Una investigación descubre que la Virgen de los Desamparados venerada en Galicia llegó desde Valencia en 1750 tras 48 días en una diligencia

Galicia venera una imagen de la patrona de Valencia, la Virgen de los Desamparados, desde el año 1750, cuando llegó desde la capital valenciana tras un recorrido de 48 días en tartana y diligencia, y su creciente devoción, impulsada por el párroco y obispo del lugar entonces, ambos valencianos, dio lugar a la construcción del actual santuario en la localidad pontevedresa de Abades. 

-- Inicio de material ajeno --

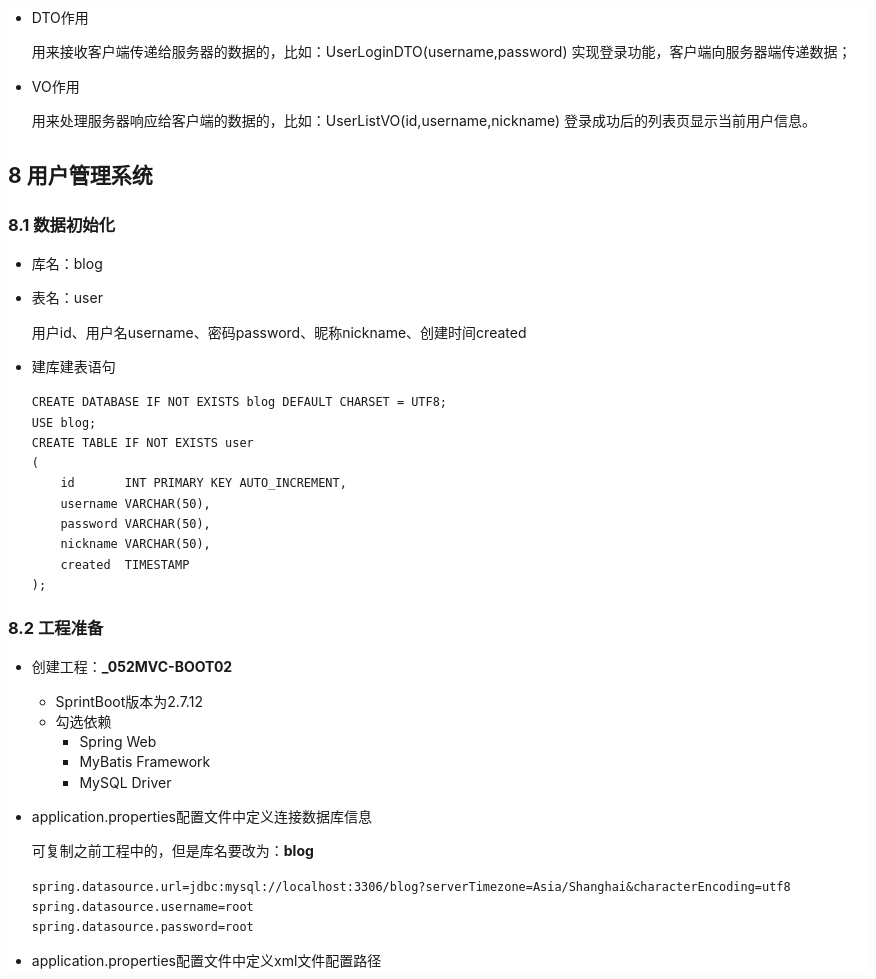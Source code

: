 * DTO作用

  用来接收客户端传递给服务器的数据的，比如：UserLoginDTO(username,password)    实现登录功能，客户端向服务器端传递数据；

* VO作用

  用来处理服务器响应给客户端的数据的，比如：UserListVO(id,username,nickname)  登录成功后的列表页显示当前用户信息。

  

## 8 用户管理系统

### 8.1 数据初始化

* 库名：blog

* 表名：user

  用户id、用户名username、密码password、昵称nickname、创建时间created

* 建库建表语句

  ```mysql
  CREATE DATABASE IF NOT EXISTS blog DEFAULT CHARSET = UTF8;
  USE blog;
  CREATE TABLE IF NOT EXISTS user
  (
      id       INT PRIMARY KEY AUTO_INCREMENT,
      username VARCHAR(50),
      password VARCHAR(50),
      nickname VARCHAR(50),
      created  TIMESTAMP
  );
  ```

### 8.2 工程准备

* 创建工程：**_052MVC-BOOT02**

  * SprintBoot版本为2.7.12
  * 勾选依赖
    * Spring Web
    * MyBatis Framework
    * MySQL Driver

* application.properties配置文件中定义连接数据库信息

  可复制之前工程中的，但是库名要改为：**blog**

  ```properties
  spring.datasource.url=jdbc:mysql://localhost:3306/blog?serverTimezone=Asia/Shanghai&characterEncoding=utf8
  spring.datasource.username=root
  spring.datasource.password=root
  ```

* application.properties配置文件中定义xml文件配置路径

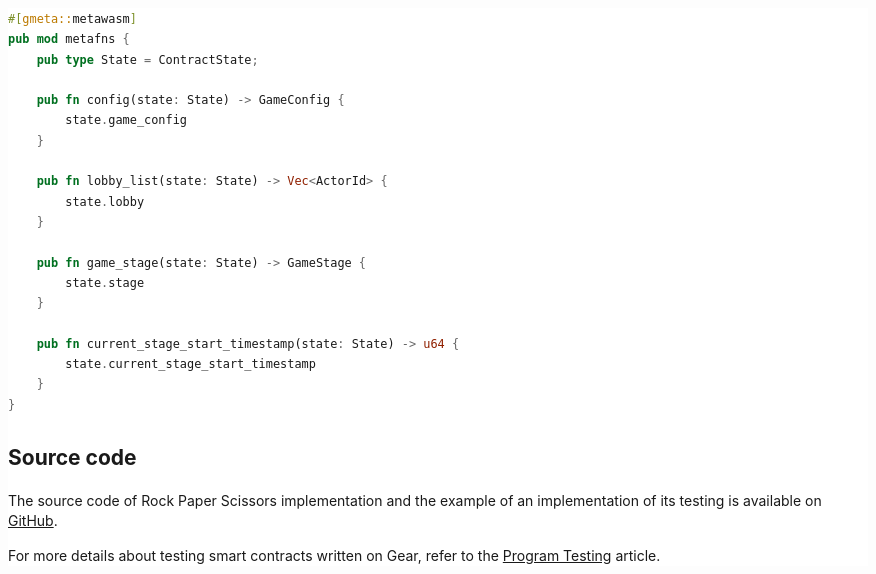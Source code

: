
```rust title="rock-paper-scissors/state/src/lib.rs"
#[gmeta::metawasm]
pub mod metafns {
    pub type State = ContractState;

    pub fn config(state: State) -> GameConfig {
        state.game_config
    }

    pub fn lobby_list(state: State) -> Vec<ActorId> {
        state.lobby
    }

    pub fn game_stage(state: State) -> GameStage {
        state.stage
    }

    pub fn current_stage_start_timestamp(state: State) -> u64 {
        state.current_stage_start_timestamp
    }
}
```

## Source code

The source code of Rock Paper Scissors implementation and the example of an implementation of its testing is available on [GitHub](https://github.com/gear-foundation/dapps/tree/master/contracts/rock-paper-scissors).

For more details about testing smart contracts written on Gear, refer to the [Program Testing](/docs/developing-contracts/testing) article.
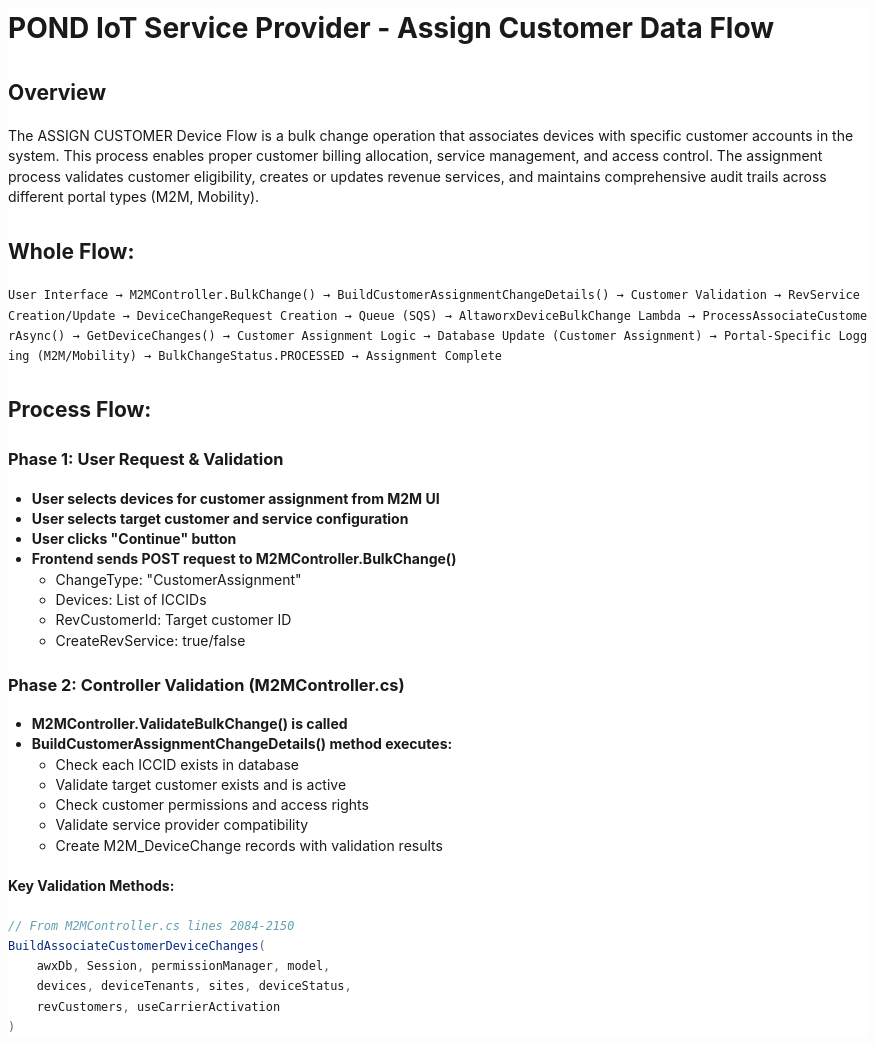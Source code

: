 # POND IoT Service Provider - Assign Customer Data Flow

## Overview
The ASSIGN CUSTOMER Device Flow is a bulk change operation that associates devices with specific customer accounts in the system. This process enables proper customer billing allocation, service management, and access control. The assignment process validates customer eligibility, creates or updates revenue services, and maintains comprehensive audit trails across different portal types (M2M, Mobility).

## Whole Flow:
```
User Interface → M2MController.BulkChange() → BuildCustomerAssignmentChangeDetails() → Customer Validation → RevService Creation/Update → DeviceChangeRequest Creation → Queue (SQS) → AltaworxDeviceBulkChange Lambda → ProcessAssociateCustomerAsync() → GetDeviceChanges() → Customer Assignment Logic → Database Update (Customer Assignment) → Portal-Specific Logging (M2M/Mobility) → BulkChangeStatus.PROCESSED → Assignment Complete
```

## Process Flow:

### Phase 1: User Request & Validation
- **User selects devices for customer assignment from M2M UI**
- **User selects target customer and service configuration**
- **User clicks "Continue" button**
- **Frontend sends POST request to M2MController.BulkChange()**
  - ChangeType: "CustomerAssignment"
  - Devices: List of ICCIDs
  - RevCustomerId: Target customer ID
  - CreateRevService: true/false

### Phase 2: Controller Validation (M2MController.cs)
- **M2MController.ValidateBulkChange() is called**
- **BuildCustomerAssignmentChangeDetails() method executes:**
  - Check each ICCID exists in database
  - Validate target customer exists and is active
  - Check customer permissions and access rights
  - Validate service provider compatibility
  - Create M2M_DeviceChange records with validation results

#### Key Validation Methods:
```csharp
// From M2MController.cs lines 2084-2150
BuildAssociateCustomerDeviceChanges(
    awxDb, Session, permissionManager, model, 
    devices, deviceTenants, sites, deviceStatus, 
    revCustomers, useCarrierActivation
)
```
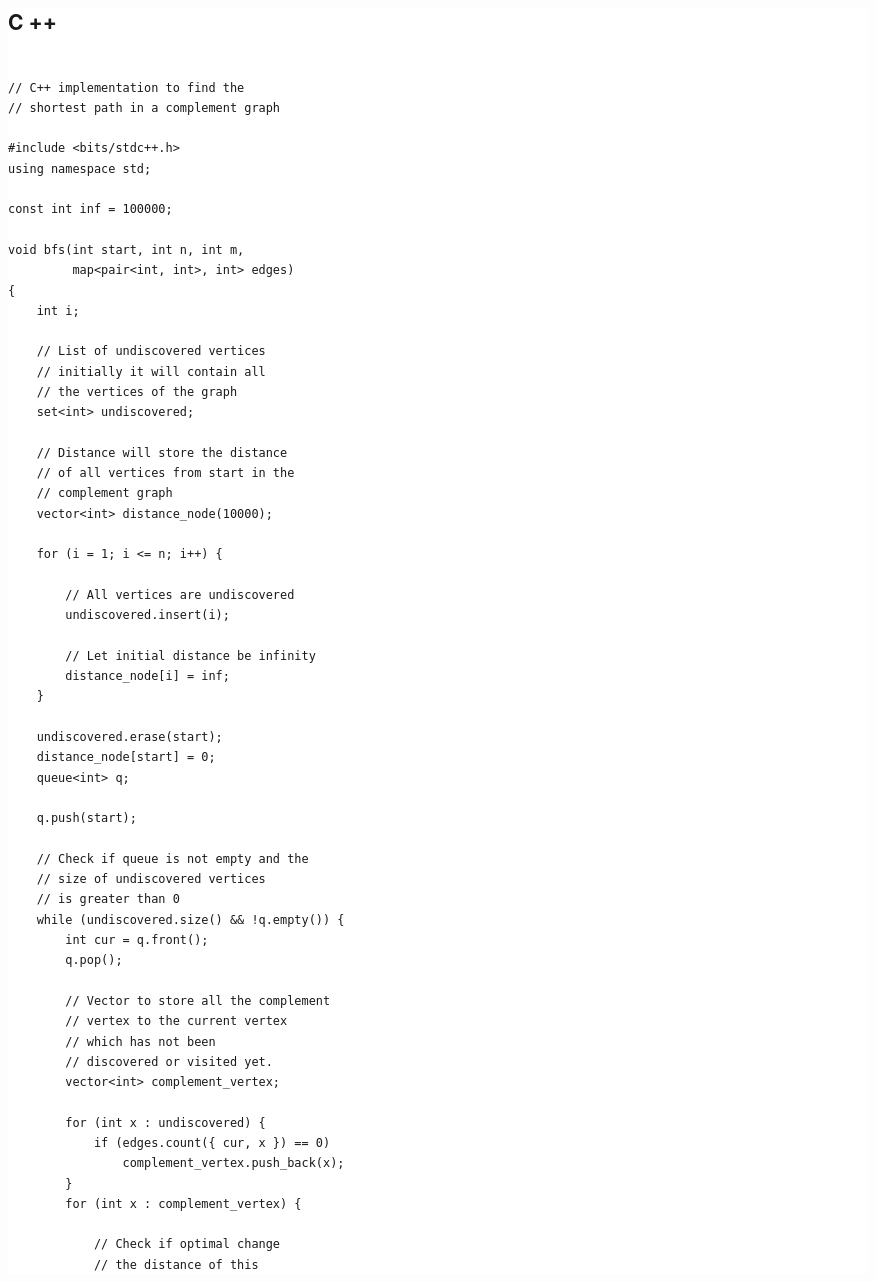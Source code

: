 ## C ++

```

// C++ implementation to find the 
// shortest path in a complement graph 

#include <bits/stdc++.h> 
using namespace std; 

const int inf = 100000; 

void bfs(int start, int n, int m, 
         map<pair<int, int>, int> edges) 
{ 
    int i; 

    // List of undiscovered vertices 
    // initially it will contain all 
    // the vertices of the graph 
    set<int> undiscovered; 

    // Distance will store the distance 
    // of all vertices from start in the 
    // complement graph 
    vector<int> distance_node(10000); 

    for (i = 1; i <= n; i++) { 

        // All vertices are undiscovered 
        undiscovered.insert(i); 

        // Let initial distance be infinity 
        distance_node[i] = inf; 
    } 

    undiscovered.erase(start); 
    distance_node[start] = 0; 
    queue<int> q; 

    q.push(start); 

    // Check if queue is not empty and the 
    // size of undiscovered vertices 
    // is greater than 0 
    while (undiscovered.size() && !q.empty()) { 
        int cur = q.front(); 
        q.pop(); 

        // Vector to store all the complement 
        // vertex to the current vertex 
        // which has not been 
        // discovered or visited yet. 
        vector<int> complement_vertex; 

        for (int x : undiscovered) { 
            if (edges.count({ cur, x }) == 0) 
                complement_vertex.push_back(x); 
        } 
        for (int x : complement_vertex) { 

            // Check if optimal change 
            // the distance of this 
```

Según una investigación recogida ahora en el libro “Santuario da Nosa Señora dos Desamparados”, y llevada a cabo durante tres años por su autor José María Ezequiel Ferrer Valiente, la imagen “era un regalo que recibía de su familia el sacerdote valenciano José Joaquín de Espés y del Camp, quien por encargo del entonces obispo de Lugo y también valenciano Juan Bautista Ferrer y Castro (1745-1748), estaba al frente de la parroquia de Santa María de Abades, la más pobre de la comarca del arciprestazgo de Trasdeça”.

Al salir de Valencia “la imagen iba en una tartana valenciana, vehículo tradicional en la época, y luego recorrió el camino hasta Galicia en coche de colleras, es decir, una diligencia tirada por mulas o caballos”, ha explicado el autor. 

Fue el 1 de marzo de 1750 cuando la imagen de Nuestra Señora de los Desamparados hizo su entrada en la población de Abades, perteneciente entonces a la diócesis de Lugo y, en la actualidad, a la de Pontevedra.

Tras su llegada “la imagen fue trasladada en carro de bueyes desde Abades hasta Fojo de Trasdeça, donde permaneció un tiempo”, y después fue colocada en la iglesia románica de Santa María de Petre, de los siglos XII-XIII, en Abades. 

A partir de ese momento “siguiendo los pasos del anterior obispo de Lugo, también oriundo de Valencia, fray Andrés Caperó (1714-1717), el sacerdote valenciano José Joaquín de Espés se propuso que la devoción a la Virgen fuera creciendo en Abades y con el paso del tiempo, la pequeña iglesia se vio incapaz de contener a los devotos”. Por ello, se decidió edificar un santuario con el nombre de Nuestra Señora de los Desamparados para dar cobijo a los devotos y peregrinos que llegaban para honrarla.

Las obras para construir el santuario, de estilo barroco gallego tardío, se iniciaron en 1765 y en él reposan los restos del sacerdote que promovió aquella devoción, José Joaquín de Espés que había nacido en una alquería valenciana en 1694. 

El libro “Santuario da Nosa Señora dos Desamparados”,  publicado en gallego por Edicións Fervenza, es fruto de una investigación realizada por José María Ezequiel Ferrer Valiente durante tres años “para conocer el origen y motivo de la llegada de la imagen, del santuario y de la devoción”. Próximamente el autor tiene previsto editar la obra en castellano.